Tweepy:流式传输 X 分钟的数据?
Tweepy: Stream data for X minutes?
我正在使用 tweepy 对 public 推文流中的关键字进行数据挖掘。这非常简单,并且已在多个地方进行了描述:
http://runnable.com/Us9rrMiTWf9bAAW3/how-to-stream-data-from-twitter-with-tweepy-for-python
http://adilmoujahid.com/posts/2014/07/twitter-analytics/
直接从第二个复制代码link:
#Import the necessary methods from tweepy library
from tweepy.streaming import StreamListener
from tweepy import OAuthHandler
from tweepy import Stream
#Variables that contains the user credentials to access Twitter API
access_token = "ENTER YOUR ACCESS TOKEN"
access_token_secret = "ENTER YOUR ACCESS TOKEN SECRET"
consumer_key = "ENTER YOUR API KEY"
consumer_secret = "ENTER YOUR API SECRET"
#This is a basic listener that just prints received tweets to stdout.
class StdOutListener(StreamListener):
def on_data(self, data):
print data
return True
def on_error(self, status):
print status
if __name__ == '__main__':
#This handles Twitter authetification and the connection to Twitter Streaming API
l = StdOutListener()
auth = OAuthHandler(consumer_key, consumer_secret)
auth.set_access_token(access_token, access_token_secret)
stream = Stream(auth, l)
#This line filter Twitter Streams to capture data by the keywords: 'python', 'javascript', 'ruby'
stream.filter(track=['python', 'javascript', 'ruby'])
我想不通的是 如何将此数据流式传输到 python 变量中? 而不是将其打印到屏幕上...我'我在 ipython 笔记本上工作,并希望在流式传输一分钟左右后 foo
在某个变量中捕获流。此外,如何让流超时?它以这种方式无限期地运行。
相关:
Using tweepy to access Twitter's Streaming API
是的,在 post 中,@Adil Moujahid 提到他的代码 运行 3 天。我改编了相同的代码并进行了初始测试,做了以下调整:
a) 添加了位置过滤器以获取有限的推文,而不是包含关键字的通用推文。
参见 How to add a location filter to tweepy module。

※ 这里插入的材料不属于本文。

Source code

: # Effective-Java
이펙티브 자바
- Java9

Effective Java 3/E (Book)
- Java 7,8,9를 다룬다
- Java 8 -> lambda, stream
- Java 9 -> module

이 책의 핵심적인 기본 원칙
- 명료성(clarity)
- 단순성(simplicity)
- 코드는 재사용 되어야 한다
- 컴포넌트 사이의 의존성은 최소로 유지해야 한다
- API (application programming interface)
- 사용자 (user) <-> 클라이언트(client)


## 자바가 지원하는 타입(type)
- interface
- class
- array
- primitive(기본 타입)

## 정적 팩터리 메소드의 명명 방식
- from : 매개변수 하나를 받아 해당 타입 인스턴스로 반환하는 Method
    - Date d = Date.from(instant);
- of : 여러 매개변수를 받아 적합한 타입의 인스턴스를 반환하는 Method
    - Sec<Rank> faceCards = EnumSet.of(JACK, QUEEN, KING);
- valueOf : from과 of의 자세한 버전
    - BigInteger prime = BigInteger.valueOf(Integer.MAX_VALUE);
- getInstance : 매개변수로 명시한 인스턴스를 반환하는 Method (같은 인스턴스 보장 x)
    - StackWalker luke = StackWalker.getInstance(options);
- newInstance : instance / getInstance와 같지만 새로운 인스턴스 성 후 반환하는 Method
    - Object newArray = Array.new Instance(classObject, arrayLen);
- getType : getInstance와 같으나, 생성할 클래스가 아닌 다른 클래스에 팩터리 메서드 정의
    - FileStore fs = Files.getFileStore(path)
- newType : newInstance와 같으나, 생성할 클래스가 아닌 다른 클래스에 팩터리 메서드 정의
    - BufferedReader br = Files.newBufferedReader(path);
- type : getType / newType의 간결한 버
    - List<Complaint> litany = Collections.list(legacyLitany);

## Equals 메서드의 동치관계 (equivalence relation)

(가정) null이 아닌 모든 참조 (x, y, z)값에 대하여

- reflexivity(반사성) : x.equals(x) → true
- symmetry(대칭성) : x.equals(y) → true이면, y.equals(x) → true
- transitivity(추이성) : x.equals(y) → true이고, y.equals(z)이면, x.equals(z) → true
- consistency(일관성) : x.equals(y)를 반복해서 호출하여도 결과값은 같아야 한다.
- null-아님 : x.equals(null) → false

从这里,您可以在上面的代码中创建一个中间变量,如下所示:
stream_all = Stream(auth, l)
假设我们,select三F运行cisco地区,我们可以添加:
stream_SFO = stream_all.filter(locations=[-122.75,36.8,-121.75,37.8])
假设过滤位置的时间少于过滤关键字的时间。
(b) 然后你可以过滤关键词:
tweet_iter = stream_SFO.filter(track=['python', 'javascript', 'ruby'])
(c) 然后您可以将其写入文件,如下所示:
with open('file_name.json', 'w') as f:
json.dump(tweet_iter,f,indent=1)
这应该会花费更少的时间。我碰巧想解决您今天 post 提出的同一个问题。因此,我没有执行时间。
希望对您有所帮助。
我注意到您希望将数据流式传输到一个变量中供以后使用。我这样做的方法是创建一个方法,使用 sqlite3 和 sqlalchemy 将数据流式传输到数据库中。
例如,首先这里是正则代码:
import tweepy
import json
import time
import db_commands
import credentials
API_KEY = credentials.ApiKey
API_KEY_SECRET = credentials.ApiKeySecret
ACCESS_TOKEN = credentials.AccessToken
ACCESS_TOKEN_SECRET = credentials.AccessTokenSecret
def create_auth_instance():
"""Set up Authentication Instance"""
auth = tweepy.OAuthHandler(API_KEY, API_KEY_SECRET)
auth.set_access_token(ACCESS_TOKEN, ACCESS_TOKEN_SECRET)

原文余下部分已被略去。